I think you are right in that. However, I would prefer not to have to deal with the police at all, if possible. I have been stopped by Tucson police while carrying a .22 rifle openly, but never while carrying a revolver concealed. The police were perfectly courteous and professional, by the way, but they did stop me for that reason.
I used to open carry at my business (private property w/ public accommodation), but in public here in PA, it’s strictly concealed. I don’t like open carry in busy public areas.
You are correct, of course. We faced that 20 years ago in Arizona, and I believe we have reduced it to very small concern at present. When I first started open carrying in Arizona in 1990, it was a serious concern.
As open carry is legal in about 44 states, I believe that we are on a path to reducing that concern in most of them.
I don’t want to attract the attention of the police.
CC for me.
Good arguments. That said, many described as experts are lacking for defense. They haven’t beat the reaction time barrier, and it can be done.

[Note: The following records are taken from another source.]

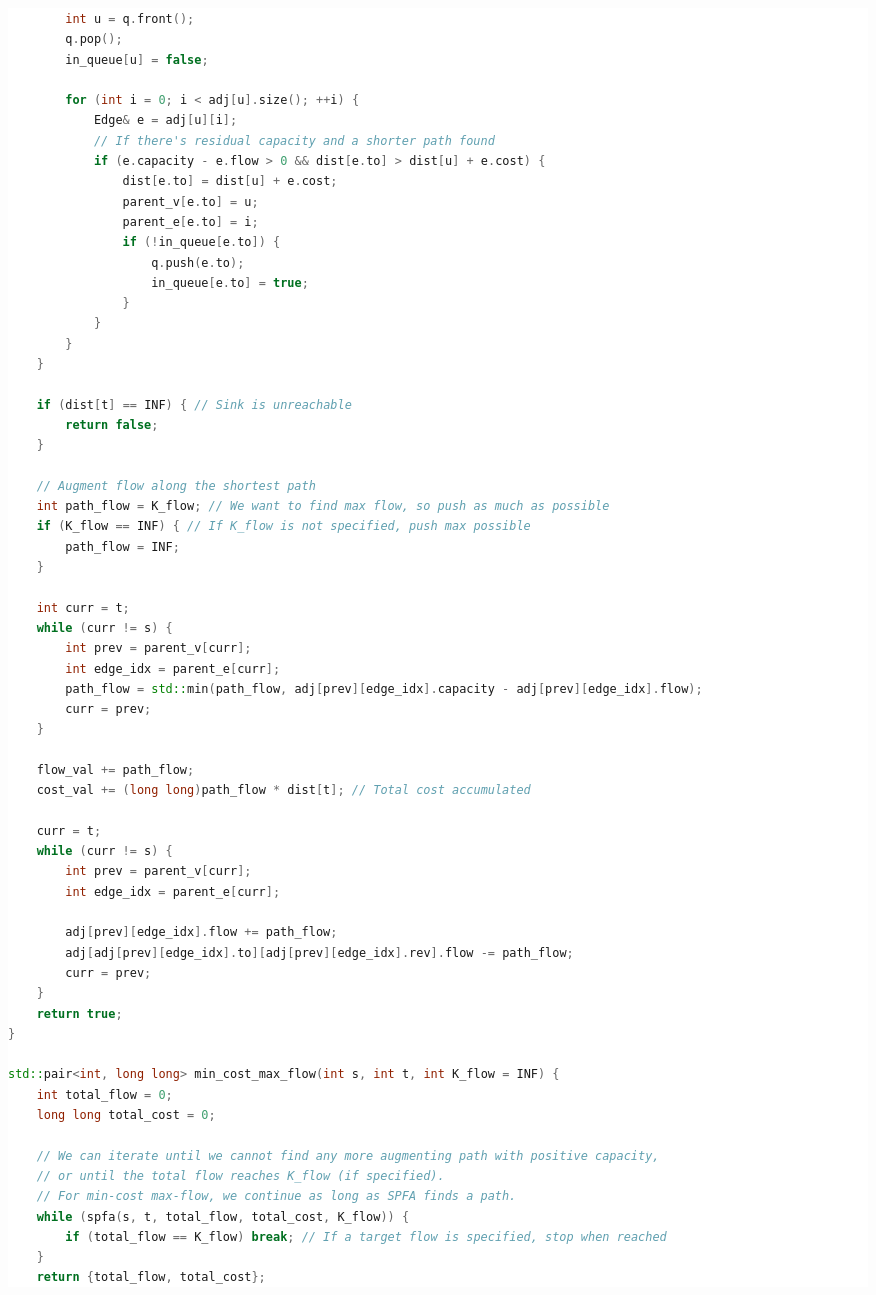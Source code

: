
 ```cpp
        int u = q.front();
        q.pop();
        in_queue[u] = false;

        for (int i = 0; i < adj[u].size(); ++i) {
            Edge& e = adj[u][i];
            // If there's residual capacity and a shorter path found
            if (e.capacity - e.flow > 0 && dist[e.to] > dist[u] + e.cost) {
                dist[e.to] = dist[u] + e.cost;
                parent_v[e.to] = u;
                parent_e[e.to] = i;
                if (!in_queue[e.to]) {
                    q.push(e.to);
                    in_queue[e.to] = true;
                }
            }
        }
    }

    if (dist[t] == INF) { // Sink is unreachable
        return false;
    }

    // Augment flow along the shortest path
    int path_flow = K_flow; // We want to find max flow, so push as much as possible
    if (K_flow == INF) { // If K_flow is not specified, push max possible
        path_flow = INF;
    }
    
    int curr = t;
    while (curr != s) {
        int prev = parent_v[curr];
        int edge_idx = parent_e[curr];
        path_flow = std::min(path_flow, adj[prev][edge_idx].capacity - adj[prev][edge_idx].flow);
        curr = prev;
    }

    flow_val += path_flow;
    cost_val += (long long)path_flow * dist[t]; // Total cost accumulated

    curr = t;
    while (curr != s) {
        int prev = parent_v[curr];
        int edge_idx = parent_e[curr];
        
        adj[prev][edge_idx].flow += path_flow;
        adj[adj[prev][edge_idx].to][adj[prev][edge_idx].rev].flow -= path_flow;
        curr = prev;
    }
    return true;
}

std::pair<int, long long> min_cost_max_flow(int s, int t, int K_flow = INF) {
    int total_flow = 0;
    long long total_cost = 0;

    // We can iterate until we cannot find any more augmenting path with positive capacity,
    // or until the total flow reaches K_flow (if specified).
    // For min-cost max-flow, we continue as long as SPFA finds a path.
    while (spfa(s, t, total_flow, total_cost, K_flow)) {
        if (total_flow == K_flow) break; // If a target flow is specified, stop when reached
    }
    return {total_flow, total_cost};
```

Deterrence does not always work, but nor does anything else. If certain criminals enter the room, one may be better off carrying openly. If certain other criminals enter, one may be better off carrying concealed. A variety of factors may influence the likelihood of each type of criminal entry at any given place and time, but probably the safest scenario in most cases would be to have some people carrying openly while others are carrying concealed. That would provide protection against both types of criminals.